The First Fossil Bird Found With an Unlaid Egg
The fossils are about 115 million years old.
“I couldn’t even sleep at night…I was like, my god, this is an egg!” recalls Alida Bailleul, a postdoctoral researcher from China at the Institute of Vertebrate Paleontology and Paleoanthropology (IVPP).
Keeping her up at night was the thrill of discovering the fossils of a mother bird called the Avimaia schweitzerae and an unhatched egg.
“We were not expecting anything interesting, but it turned out to be the first fossil bird ever found with an egg inside its body,” Bailleul, the study’s lead author said.
The discovery of the egg could help researchers learn more about reproductive disorders in ancient birds as well as nesting behaviors, which are similar to that of dinosaurs and today’s dino relatives — birds.

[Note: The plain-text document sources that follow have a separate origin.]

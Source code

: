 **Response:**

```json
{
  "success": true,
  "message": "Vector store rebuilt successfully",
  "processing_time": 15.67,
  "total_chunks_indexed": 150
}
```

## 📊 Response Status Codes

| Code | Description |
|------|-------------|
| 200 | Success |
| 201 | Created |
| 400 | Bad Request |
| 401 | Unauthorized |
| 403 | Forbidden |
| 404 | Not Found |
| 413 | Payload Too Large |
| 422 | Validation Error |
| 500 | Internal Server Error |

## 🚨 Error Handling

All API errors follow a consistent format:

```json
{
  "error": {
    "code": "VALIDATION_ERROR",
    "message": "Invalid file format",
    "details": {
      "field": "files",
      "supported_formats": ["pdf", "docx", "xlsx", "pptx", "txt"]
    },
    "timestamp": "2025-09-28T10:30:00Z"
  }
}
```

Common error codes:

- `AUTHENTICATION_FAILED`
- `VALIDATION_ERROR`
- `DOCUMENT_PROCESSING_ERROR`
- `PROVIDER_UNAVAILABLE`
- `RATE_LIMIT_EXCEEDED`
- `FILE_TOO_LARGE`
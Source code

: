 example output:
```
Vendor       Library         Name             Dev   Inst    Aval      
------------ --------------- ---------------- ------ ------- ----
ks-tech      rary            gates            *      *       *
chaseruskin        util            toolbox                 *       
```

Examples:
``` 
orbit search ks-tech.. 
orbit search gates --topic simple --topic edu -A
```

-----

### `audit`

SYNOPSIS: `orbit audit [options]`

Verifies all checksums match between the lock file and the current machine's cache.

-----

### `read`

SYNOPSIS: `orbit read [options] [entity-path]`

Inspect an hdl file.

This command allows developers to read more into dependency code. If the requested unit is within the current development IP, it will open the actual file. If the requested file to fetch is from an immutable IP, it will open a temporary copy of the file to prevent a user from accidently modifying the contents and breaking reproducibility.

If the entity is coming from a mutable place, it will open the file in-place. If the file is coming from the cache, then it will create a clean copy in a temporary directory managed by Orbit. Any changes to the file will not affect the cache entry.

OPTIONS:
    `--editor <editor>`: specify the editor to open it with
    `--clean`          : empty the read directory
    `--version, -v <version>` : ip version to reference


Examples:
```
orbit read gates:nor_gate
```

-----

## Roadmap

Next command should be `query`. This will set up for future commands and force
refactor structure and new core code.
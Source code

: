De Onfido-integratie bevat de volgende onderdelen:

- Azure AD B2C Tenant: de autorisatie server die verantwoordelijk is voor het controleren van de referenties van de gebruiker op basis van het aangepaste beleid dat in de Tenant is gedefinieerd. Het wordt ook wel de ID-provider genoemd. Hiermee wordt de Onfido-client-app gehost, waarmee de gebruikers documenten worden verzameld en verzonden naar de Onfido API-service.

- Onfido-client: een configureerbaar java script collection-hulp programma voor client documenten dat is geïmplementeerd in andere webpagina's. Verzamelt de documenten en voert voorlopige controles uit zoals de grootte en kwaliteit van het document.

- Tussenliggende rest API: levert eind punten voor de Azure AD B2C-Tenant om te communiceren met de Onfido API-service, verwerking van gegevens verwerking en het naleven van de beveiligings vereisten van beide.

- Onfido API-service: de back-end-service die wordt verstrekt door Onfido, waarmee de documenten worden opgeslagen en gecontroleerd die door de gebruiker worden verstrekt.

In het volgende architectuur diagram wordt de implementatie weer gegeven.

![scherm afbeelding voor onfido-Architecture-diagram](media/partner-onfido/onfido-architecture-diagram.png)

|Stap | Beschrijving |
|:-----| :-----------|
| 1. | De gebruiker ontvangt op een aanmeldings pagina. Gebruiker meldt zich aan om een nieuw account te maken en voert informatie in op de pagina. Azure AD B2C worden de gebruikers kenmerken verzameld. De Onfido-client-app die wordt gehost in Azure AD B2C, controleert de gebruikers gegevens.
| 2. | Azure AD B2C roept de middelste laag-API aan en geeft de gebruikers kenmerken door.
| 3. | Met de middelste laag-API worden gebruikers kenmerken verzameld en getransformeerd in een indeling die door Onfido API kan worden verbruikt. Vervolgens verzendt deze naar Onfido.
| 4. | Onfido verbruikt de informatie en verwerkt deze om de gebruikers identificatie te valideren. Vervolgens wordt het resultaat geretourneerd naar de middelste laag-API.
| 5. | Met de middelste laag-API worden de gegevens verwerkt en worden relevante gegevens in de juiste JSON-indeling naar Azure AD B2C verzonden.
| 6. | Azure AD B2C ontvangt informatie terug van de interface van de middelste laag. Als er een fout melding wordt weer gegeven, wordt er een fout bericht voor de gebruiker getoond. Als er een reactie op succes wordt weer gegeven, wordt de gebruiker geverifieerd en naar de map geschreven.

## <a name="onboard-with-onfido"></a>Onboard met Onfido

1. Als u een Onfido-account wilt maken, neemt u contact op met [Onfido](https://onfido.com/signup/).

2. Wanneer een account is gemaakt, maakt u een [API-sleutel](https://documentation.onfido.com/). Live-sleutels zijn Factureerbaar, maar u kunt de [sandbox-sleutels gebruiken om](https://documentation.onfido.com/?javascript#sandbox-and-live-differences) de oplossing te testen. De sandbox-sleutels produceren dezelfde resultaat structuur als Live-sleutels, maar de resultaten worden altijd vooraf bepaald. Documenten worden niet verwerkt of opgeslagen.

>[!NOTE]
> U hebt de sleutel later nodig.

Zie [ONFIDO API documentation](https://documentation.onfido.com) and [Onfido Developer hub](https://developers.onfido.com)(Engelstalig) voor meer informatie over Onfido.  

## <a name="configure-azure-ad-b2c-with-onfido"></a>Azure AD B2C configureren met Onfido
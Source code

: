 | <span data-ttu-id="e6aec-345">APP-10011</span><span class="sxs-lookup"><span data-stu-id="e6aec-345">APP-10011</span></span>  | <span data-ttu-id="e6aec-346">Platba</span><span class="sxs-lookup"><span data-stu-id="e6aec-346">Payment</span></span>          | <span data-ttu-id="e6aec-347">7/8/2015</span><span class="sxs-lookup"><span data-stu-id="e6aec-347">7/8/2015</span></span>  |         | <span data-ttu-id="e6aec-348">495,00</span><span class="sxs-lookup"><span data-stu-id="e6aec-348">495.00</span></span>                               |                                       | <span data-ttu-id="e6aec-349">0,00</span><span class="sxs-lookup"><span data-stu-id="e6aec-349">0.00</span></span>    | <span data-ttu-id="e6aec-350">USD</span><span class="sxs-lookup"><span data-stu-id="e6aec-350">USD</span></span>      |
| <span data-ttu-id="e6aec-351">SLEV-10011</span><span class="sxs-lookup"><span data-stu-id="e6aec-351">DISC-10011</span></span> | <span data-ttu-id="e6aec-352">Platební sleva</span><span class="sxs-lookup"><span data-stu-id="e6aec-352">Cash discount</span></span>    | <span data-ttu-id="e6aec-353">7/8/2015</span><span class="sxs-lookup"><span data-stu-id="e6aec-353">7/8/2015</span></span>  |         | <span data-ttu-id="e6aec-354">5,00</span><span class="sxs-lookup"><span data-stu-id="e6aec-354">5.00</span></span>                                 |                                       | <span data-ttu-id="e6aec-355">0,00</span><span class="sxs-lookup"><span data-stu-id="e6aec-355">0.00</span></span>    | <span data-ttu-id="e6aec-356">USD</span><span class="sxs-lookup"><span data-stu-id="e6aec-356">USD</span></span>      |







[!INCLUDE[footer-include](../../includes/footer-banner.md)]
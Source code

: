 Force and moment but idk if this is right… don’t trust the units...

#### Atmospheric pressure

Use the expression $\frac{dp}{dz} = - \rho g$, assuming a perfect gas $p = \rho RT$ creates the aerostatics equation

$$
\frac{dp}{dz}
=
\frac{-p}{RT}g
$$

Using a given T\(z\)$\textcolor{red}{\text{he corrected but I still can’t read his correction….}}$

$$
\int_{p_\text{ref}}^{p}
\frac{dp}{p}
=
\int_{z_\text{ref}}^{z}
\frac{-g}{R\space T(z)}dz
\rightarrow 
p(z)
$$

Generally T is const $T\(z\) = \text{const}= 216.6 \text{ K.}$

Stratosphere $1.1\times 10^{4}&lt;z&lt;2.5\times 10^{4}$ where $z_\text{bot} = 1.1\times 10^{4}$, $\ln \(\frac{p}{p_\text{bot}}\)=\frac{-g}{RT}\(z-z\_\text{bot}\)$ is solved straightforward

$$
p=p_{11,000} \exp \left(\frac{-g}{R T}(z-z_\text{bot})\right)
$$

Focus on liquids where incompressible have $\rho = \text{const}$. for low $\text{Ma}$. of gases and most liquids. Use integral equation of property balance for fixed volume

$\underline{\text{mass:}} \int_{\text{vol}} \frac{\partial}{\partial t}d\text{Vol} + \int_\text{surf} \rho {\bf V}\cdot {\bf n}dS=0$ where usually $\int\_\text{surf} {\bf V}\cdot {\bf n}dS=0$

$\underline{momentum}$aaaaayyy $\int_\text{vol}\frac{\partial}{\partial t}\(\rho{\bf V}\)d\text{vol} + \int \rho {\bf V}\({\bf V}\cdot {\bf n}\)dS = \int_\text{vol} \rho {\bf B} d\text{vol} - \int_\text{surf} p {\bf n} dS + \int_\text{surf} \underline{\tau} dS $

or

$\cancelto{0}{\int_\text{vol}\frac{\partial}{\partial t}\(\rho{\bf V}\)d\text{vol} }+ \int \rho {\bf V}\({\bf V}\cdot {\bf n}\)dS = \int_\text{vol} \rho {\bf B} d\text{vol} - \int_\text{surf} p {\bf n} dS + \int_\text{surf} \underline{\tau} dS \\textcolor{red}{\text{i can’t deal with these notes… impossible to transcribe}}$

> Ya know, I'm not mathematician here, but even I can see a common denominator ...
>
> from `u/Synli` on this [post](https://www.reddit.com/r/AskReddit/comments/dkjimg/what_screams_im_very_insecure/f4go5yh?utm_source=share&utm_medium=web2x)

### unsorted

Although this discovery was recently made, the fossils were found and stored by the IVPP in the mid-2000s. When Bailleul came to the institute for her postdoctoral work, she randomly selected the fossil because it contained soft tissue, of which she was a specialist.
Bailleul was able to confirm the existence of a calcium reservoir in the reproductive system called the medullary bone. The same bone has also been found in the Tyrannosaurus rex.
Jasmine Wiemann, a Ph.D. student at Yale is equally excited about the new find: “This is a spectacular fossil with a lot of potential for future paleobiological investigations,” she says in an email to National Geographic. “I would be thrilled to analyze pigment contents in this eggshell!”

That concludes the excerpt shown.